→ Activity
Look through the records below and collect all lines that hold the string "parent".

→ Input data
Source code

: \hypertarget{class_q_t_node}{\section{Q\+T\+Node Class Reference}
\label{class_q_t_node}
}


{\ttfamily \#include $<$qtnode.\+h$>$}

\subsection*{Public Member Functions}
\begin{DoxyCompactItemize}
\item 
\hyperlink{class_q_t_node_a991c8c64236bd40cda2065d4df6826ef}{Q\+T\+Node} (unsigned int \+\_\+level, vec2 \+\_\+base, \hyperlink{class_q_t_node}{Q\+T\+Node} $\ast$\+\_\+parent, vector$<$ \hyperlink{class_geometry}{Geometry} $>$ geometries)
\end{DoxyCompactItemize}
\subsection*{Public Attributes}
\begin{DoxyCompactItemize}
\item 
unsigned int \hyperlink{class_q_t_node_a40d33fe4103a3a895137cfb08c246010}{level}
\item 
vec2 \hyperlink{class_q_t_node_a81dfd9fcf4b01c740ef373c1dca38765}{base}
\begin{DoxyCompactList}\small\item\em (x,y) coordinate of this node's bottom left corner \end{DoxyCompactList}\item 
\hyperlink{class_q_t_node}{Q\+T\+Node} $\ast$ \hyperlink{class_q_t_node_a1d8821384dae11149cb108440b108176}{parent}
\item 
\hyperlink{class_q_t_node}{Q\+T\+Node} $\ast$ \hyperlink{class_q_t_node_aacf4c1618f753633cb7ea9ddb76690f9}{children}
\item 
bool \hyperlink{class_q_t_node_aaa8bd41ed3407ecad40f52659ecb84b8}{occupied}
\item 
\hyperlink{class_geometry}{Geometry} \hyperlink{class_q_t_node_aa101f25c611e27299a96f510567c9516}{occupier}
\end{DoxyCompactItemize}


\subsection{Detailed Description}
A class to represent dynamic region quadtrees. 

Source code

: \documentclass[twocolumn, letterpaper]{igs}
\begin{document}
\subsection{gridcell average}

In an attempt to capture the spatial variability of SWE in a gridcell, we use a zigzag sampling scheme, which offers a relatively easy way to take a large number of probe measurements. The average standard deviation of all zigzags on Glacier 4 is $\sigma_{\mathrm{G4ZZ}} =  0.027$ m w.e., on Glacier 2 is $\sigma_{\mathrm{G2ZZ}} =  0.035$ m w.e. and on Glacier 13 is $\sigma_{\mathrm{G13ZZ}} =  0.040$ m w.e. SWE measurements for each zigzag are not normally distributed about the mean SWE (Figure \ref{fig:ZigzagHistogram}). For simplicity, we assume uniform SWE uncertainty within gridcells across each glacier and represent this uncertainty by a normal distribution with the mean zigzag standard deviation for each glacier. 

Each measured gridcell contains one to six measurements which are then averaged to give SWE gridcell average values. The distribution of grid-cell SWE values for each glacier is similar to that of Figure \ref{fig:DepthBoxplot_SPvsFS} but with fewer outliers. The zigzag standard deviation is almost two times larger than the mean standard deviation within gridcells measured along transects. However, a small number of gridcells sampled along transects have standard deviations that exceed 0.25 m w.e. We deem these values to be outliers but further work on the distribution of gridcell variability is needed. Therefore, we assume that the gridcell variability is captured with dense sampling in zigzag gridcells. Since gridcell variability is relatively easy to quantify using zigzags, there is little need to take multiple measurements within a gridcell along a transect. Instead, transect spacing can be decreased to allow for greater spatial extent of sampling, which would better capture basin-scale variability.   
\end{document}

→ Task solution
\hyperlink{class_q_t_node_a991c8c64236bd40cda2065d4df6826ef}{Q\+T\+Node} (unsigned int \+\_\+level, vec2 \+\_\+base, \hyperlink{class_q_t_node}{Q\+T\+Node} $\ast$\+\_\+parent, vector$<$ \hyperlink{class_geometry}{Geometry} $>$ geometries)
\hyperlink{class_q_t_node}{Q\+T\+Node} $\ast$ \hyperlink{class_q_t_node_a1d8821384dae11149cb108440b108176}{parent}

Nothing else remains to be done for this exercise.